# Transportation



## ITS x MEE (Sep 10, 2010)

Hi friends

It's been 3 months I have been to Dubai,Currently I don't have any vehicle , so for time being I have to depend upon local transportation .


Is there any site,were I can get information abt RTA bus,dubai metro timing's and route.???.

I stay in Dubai International City,daily I see only 2 buses here 365 and X23. I wanna visit places like dubai mall,Jumeirah Mosque,Dubai Creek,Dubai Beaches and more..... Could anyone tell me about bus information which could help me reach at these places


Thank You.


----------



## dizzyizzy (Mar 30, 2008)

A very simple Google search seems to produce the following result....

RTA Portal - Home


----------



## ITS x MEE (Sep 10, 2010)

Well I tried google search and I saw few results showing RTA informations and about there travel planner.


I am not able to find timetables for bus,dubai.


----------



## xabiaxica (Jun 23, 2009)

ITS x MEE said:


> Well I tried google search and I saw few results showing RTA informations and about there travel planner.
> 
> 
> I am not able to find timetables for bus,dubai.


what about this part of the website dizzyizzy gave you?

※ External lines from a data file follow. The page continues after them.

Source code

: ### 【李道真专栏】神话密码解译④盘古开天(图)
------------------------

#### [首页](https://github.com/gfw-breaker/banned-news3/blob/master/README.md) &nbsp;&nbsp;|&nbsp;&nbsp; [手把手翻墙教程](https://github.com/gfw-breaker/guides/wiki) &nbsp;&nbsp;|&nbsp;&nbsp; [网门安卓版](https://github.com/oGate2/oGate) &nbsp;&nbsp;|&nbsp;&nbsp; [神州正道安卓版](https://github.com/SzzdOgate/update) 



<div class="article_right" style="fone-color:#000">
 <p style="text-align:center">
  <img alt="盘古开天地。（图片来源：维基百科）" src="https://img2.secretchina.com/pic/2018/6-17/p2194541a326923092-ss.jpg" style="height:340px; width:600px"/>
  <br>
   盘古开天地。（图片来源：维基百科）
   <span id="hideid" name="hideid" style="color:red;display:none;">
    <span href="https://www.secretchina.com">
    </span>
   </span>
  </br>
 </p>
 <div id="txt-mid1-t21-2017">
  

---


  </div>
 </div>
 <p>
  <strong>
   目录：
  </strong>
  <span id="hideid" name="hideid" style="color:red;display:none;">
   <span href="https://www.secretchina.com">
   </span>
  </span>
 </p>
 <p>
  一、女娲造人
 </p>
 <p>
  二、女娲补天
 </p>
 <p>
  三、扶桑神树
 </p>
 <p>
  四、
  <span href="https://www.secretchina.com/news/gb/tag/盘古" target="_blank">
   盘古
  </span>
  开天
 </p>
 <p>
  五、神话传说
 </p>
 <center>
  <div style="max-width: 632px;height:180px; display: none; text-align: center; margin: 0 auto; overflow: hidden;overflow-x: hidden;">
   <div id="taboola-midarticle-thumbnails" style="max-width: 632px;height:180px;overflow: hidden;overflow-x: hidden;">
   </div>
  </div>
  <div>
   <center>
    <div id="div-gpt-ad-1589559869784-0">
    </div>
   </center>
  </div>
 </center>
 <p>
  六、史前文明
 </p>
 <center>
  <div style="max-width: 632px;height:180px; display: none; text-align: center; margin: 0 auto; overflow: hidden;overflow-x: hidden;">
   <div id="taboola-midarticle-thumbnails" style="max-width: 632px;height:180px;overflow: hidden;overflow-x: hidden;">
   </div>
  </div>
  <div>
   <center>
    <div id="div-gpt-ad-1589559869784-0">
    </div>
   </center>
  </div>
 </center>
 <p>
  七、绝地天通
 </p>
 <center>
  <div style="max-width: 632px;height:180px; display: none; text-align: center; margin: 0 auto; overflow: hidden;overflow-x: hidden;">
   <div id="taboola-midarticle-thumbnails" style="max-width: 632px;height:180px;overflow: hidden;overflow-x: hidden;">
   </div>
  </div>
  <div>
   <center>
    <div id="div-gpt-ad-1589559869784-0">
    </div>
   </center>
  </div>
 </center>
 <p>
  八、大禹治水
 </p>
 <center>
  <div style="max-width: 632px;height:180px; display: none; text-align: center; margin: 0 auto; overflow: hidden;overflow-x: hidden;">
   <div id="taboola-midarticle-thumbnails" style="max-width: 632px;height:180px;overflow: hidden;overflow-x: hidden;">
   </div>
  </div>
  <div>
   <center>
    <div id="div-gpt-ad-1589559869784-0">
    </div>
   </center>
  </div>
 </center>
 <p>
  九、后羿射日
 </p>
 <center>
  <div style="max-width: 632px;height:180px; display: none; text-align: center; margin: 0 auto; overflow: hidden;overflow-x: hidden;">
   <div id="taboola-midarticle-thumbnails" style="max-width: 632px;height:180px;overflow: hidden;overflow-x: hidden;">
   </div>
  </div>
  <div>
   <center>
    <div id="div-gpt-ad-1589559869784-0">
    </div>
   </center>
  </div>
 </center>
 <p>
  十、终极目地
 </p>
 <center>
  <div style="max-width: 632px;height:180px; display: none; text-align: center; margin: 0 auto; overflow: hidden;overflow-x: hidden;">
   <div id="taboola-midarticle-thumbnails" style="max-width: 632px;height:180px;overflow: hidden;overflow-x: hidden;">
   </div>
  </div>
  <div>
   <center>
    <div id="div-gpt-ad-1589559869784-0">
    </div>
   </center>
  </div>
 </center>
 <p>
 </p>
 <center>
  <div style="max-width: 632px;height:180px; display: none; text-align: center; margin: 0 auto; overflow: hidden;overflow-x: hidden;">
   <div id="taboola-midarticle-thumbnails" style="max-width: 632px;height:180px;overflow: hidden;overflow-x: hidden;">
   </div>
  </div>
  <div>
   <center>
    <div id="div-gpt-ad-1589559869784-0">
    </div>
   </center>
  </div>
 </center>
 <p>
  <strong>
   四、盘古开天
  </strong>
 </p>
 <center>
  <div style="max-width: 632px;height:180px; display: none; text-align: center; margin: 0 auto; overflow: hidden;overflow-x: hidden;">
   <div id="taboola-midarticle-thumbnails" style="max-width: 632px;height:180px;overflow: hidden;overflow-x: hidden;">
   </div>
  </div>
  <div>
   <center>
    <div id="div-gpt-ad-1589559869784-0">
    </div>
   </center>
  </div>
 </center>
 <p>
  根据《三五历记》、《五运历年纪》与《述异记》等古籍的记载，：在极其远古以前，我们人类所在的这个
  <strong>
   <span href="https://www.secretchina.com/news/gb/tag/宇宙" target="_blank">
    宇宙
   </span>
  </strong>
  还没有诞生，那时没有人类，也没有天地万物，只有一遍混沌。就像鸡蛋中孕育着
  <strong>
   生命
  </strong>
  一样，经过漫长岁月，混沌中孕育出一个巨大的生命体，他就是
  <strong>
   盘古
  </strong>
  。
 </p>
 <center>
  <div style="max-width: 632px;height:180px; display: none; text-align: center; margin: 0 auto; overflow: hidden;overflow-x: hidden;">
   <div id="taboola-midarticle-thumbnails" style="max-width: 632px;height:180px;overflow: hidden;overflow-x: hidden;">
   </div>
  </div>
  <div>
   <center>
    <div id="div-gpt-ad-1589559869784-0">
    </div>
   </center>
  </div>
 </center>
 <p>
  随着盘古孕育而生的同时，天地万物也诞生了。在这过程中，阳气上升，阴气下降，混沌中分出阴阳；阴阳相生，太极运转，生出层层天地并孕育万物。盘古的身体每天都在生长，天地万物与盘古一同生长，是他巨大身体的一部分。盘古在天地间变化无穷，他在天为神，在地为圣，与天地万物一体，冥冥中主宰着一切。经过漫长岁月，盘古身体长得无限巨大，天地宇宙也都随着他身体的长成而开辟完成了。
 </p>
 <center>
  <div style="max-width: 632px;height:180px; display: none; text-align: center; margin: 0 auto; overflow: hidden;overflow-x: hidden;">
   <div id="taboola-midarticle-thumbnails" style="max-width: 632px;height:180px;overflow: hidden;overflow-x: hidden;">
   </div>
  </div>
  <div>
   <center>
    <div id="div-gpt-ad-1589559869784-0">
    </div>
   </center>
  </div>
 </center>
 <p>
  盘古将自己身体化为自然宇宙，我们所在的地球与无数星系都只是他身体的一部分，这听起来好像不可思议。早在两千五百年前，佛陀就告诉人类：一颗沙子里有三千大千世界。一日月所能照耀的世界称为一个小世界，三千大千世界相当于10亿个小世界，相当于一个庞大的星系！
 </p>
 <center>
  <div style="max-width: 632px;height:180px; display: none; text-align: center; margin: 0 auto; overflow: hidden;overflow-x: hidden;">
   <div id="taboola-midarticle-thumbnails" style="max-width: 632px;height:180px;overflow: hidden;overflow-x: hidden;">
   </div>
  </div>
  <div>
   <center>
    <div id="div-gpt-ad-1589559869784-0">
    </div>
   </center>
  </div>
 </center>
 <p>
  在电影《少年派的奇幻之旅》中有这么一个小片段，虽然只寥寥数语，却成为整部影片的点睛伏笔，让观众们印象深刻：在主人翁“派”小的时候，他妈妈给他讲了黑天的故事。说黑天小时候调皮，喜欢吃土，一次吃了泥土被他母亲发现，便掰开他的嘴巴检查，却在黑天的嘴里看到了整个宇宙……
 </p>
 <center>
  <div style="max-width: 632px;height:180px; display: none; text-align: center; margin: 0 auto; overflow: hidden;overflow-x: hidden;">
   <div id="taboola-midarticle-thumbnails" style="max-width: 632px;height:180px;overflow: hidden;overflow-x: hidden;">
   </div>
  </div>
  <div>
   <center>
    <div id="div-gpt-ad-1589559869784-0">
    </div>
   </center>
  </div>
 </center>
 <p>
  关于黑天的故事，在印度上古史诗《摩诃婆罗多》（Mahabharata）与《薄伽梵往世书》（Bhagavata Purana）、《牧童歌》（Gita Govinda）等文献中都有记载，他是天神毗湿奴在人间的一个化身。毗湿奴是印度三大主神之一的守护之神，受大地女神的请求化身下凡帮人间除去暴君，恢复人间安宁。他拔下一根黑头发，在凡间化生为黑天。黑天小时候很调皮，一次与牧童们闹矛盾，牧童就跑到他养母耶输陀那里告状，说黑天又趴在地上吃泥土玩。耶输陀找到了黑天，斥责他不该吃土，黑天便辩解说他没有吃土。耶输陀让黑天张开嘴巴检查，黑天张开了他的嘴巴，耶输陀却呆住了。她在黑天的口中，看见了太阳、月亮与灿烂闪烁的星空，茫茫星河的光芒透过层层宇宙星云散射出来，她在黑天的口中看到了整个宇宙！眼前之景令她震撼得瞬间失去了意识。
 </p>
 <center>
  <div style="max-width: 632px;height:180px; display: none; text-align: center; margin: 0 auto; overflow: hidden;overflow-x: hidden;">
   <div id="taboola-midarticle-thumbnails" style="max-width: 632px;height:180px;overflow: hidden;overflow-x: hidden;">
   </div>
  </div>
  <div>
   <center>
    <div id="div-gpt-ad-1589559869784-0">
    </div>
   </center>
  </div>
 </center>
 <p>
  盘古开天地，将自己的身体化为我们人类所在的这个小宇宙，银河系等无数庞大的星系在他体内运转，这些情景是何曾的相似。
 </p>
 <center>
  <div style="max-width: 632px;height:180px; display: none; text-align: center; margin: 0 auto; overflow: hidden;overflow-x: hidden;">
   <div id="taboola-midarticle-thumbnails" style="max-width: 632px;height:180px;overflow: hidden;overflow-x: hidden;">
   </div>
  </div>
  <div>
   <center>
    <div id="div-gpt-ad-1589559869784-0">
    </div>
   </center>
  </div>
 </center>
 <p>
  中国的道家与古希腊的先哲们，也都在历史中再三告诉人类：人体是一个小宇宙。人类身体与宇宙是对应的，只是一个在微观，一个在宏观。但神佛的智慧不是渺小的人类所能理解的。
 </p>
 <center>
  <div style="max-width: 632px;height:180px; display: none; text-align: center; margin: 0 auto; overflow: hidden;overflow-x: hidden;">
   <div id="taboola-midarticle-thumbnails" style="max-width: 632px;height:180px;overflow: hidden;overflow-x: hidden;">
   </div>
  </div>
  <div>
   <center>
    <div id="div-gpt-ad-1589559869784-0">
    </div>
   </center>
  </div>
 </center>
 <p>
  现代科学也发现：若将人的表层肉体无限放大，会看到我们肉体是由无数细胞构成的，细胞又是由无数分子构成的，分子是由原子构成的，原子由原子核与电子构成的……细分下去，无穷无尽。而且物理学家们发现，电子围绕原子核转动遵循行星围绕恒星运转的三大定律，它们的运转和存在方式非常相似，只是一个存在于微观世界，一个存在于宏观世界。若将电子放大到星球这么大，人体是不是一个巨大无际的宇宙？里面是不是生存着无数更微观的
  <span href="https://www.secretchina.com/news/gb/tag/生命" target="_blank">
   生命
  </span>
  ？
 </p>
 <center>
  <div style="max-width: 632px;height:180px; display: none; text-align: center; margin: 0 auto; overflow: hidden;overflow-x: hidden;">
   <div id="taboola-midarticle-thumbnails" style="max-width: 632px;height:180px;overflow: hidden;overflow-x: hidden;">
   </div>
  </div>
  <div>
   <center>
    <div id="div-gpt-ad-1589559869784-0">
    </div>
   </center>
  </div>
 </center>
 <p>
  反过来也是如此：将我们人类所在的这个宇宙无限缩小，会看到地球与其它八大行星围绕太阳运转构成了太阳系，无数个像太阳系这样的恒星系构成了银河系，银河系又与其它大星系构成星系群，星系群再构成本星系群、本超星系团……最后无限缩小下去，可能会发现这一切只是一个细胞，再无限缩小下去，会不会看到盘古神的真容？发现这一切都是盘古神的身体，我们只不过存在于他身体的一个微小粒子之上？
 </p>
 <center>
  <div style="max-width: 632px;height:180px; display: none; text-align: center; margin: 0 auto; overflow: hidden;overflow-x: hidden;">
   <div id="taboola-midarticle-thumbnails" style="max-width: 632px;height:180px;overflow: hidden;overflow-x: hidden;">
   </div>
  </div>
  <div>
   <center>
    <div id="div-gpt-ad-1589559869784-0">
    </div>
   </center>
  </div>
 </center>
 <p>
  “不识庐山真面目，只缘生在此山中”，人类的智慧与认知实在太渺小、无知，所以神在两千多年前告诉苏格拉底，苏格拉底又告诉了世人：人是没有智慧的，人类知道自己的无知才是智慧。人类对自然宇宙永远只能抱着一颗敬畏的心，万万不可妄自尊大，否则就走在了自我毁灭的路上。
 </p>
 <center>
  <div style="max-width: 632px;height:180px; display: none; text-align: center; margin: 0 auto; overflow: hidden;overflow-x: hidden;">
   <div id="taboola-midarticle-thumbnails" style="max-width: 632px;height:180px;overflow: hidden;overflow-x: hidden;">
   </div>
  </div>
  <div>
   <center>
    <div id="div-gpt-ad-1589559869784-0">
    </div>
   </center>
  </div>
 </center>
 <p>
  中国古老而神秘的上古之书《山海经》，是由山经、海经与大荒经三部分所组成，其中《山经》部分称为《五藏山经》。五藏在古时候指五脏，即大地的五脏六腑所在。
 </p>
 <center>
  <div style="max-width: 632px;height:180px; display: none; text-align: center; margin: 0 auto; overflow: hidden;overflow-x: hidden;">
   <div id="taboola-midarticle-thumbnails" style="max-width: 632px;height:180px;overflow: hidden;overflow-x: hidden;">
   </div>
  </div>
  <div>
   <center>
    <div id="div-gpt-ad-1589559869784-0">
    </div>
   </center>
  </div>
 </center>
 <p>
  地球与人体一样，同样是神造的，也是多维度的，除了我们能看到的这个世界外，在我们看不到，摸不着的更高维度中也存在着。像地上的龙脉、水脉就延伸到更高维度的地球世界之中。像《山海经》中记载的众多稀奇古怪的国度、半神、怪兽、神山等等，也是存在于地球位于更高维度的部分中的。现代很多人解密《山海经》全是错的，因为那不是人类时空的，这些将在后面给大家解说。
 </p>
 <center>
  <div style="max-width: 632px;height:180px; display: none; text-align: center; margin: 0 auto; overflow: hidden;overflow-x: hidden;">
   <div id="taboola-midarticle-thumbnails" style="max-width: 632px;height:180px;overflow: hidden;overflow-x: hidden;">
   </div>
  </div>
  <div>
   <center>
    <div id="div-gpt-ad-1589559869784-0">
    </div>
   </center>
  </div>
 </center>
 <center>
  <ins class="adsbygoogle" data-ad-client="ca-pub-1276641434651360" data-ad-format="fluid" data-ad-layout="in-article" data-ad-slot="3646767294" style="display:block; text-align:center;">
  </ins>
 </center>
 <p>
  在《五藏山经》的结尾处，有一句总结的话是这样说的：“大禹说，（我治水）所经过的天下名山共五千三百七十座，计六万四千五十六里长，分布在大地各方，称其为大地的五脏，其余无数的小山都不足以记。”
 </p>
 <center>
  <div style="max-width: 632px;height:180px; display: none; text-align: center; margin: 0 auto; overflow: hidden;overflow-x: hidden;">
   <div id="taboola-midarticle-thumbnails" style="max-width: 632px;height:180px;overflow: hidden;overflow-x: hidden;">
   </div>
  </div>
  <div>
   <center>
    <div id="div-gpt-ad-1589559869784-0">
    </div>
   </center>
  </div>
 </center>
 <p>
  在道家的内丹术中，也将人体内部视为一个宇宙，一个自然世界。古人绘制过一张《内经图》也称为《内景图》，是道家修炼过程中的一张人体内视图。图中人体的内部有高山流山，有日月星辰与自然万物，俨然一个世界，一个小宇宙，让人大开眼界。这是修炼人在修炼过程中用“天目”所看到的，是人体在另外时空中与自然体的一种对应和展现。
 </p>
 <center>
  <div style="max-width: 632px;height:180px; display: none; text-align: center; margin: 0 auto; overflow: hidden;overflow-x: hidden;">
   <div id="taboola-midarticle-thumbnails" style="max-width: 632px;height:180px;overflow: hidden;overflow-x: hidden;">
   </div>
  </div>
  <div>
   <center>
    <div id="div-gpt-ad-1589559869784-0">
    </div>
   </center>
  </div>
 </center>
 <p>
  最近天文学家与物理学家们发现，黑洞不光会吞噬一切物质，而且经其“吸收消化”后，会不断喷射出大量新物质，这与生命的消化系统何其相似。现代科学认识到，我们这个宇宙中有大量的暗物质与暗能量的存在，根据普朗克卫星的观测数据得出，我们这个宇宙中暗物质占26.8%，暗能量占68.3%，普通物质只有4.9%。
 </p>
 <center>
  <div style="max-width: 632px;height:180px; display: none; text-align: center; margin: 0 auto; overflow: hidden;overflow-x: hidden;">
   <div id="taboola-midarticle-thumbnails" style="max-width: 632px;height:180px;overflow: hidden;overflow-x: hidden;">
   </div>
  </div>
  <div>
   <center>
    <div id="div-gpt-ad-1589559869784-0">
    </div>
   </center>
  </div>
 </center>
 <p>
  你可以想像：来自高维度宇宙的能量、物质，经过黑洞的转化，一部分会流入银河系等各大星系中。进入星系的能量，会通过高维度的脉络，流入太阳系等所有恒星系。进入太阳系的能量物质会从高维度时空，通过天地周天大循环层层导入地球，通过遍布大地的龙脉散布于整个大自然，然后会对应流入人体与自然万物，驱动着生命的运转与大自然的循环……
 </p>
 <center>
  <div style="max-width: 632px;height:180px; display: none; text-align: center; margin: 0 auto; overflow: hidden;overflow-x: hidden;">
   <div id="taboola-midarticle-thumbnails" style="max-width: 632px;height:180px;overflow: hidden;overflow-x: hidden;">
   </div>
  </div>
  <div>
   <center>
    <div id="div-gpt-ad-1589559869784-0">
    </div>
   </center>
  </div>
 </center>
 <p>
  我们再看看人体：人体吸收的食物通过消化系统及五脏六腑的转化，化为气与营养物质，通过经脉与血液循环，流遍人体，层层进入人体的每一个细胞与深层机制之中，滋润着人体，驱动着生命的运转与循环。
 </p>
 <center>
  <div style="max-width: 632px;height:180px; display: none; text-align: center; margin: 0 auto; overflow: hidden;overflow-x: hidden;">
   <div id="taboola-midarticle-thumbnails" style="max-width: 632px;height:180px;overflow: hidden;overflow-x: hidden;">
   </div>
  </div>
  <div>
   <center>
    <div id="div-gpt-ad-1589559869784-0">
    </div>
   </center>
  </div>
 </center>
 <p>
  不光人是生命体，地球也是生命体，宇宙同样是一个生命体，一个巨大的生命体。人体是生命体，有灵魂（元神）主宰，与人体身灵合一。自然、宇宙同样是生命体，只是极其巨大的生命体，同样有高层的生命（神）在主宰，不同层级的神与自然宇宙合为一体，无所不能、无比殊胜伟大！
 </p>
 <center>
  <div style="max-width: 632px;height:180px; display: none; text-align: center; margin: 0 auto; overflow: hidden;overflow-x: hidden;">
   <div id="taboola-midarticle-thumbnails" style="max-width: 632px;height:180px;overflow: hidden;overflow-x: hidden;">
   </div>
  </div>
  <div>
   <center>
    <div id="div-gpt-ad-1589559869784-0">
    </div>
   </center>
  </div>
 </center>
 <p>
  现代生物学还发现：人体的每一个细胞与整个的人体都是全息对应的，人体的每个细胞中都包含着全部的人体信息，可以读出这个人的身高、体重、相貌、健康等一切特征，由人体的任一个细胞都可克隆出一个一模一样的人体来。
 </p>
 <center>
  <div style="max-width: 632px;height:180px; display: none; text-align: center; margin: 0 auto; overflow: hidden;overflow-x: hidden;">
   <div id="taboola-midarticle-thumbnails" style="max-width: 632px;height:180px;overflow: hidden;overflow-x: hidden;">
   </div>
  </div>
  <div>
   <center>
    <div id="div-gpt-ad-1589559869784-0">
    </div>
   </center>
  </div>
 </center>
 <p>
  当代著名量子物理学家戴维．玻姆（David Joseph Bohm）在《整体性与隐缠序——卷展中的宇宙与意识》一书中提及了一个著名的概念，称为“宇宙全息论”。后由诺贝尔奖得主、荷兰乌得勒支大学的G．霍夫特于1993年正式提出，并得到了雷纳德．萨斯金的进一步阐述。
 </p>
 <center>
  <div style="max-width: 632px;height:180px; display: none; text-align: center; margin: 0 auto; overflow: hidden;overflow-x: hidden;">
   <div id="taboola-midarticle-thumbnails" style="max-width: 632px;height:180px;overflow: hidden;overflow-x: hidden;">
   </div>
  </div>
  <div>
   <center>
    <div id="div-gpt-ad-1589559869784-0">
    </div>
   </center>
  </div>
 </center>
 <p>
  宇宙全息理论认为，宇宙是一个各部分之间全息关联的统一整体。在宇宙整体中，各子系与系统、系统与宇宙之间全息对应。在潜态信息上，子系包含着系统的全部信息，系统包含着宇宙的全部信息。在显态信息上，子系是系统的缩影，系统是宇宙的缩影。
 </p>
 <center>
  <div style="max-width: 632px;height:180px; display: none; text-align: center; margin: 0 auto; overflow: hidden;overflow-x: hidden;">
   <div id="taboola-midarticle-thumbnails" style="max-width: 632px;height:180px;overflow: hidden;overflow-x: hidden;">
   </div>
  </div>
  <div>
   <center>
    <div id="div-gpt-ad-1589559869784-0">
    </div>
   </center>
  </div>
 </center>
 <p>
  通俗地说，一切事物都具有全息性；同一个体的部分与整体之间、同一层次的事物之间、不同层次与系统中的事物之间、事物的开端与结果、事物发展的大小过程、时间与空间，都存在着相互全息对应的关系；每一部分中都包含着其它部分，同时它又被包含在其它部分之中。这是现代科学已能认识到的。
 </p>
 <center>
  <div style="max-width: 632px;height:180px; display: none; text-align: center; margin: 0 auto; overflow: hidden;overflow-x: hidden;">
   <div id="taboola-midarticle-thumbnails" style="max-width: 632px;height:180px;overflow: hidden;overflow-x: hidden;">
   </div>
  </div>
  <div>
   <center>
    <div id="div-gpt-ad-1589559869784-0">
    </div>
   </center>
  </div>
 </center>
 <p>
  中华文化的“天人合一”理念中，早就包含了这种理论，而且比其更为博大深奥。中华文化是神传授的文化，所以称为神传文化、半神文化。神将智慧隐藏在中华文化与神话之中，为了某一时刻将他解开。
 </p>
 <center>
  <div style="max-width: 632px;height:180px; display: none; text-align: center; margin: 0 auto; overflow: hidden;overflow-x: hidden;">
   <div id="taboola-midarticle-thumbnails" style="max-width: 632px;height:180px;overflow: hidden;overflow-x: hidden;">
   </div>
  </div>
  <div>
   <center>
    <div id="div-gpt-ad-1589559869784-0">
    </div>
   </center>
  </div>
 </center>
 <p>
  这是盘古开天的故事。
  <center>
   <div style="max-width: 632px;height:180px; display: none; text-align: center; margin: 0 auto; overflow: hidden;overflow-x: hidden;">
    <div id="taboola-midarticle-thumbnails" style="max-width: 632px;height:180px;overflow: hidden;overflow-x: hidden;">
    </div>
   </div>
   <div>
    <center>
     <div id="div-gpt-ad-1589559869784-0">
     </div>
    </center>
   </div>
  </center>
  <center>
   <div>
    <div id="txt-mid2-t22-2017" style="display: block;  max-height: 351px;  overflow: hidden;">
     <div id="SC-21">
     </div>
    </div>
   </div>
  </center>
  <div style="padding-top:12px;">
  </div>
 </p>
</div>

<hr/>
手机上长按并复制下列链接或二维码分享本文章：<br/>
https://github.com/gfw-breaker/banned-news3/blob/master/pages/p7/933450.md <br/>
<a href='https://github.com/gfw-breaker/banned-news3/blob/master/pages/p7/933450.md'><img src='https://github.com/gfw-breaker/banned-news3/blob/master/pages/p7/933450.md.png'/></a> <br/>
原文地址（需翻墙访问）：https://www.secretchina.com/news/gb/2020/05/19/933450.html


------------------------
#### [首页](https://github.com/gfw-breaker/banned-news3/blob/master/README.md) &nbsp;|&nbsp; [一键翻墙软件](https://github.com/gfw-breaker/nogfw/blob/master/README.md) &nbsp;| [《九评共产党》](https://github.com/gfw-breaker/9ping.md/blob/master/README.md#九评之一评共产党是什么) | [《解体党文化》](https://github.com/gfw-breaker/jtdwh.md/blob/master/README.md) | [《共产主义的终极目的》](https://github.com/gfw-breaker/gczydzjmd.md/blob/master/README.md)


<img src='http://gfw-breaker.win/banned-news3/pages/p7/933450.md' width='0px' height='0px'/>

Roads & Transport Authority


----------



## dizzyizzy (Mar 30, 2008)

ITS, there is no downloadable time table, you have to enter your departure point to get the information of the routes and destinations, but it's all there...


----------



## ITS x MEE (Sep 10, 2010)

Thank U for the info


----------



## dizzyizzy (Mar 30, 2008)

You're welcome, happy travels


----------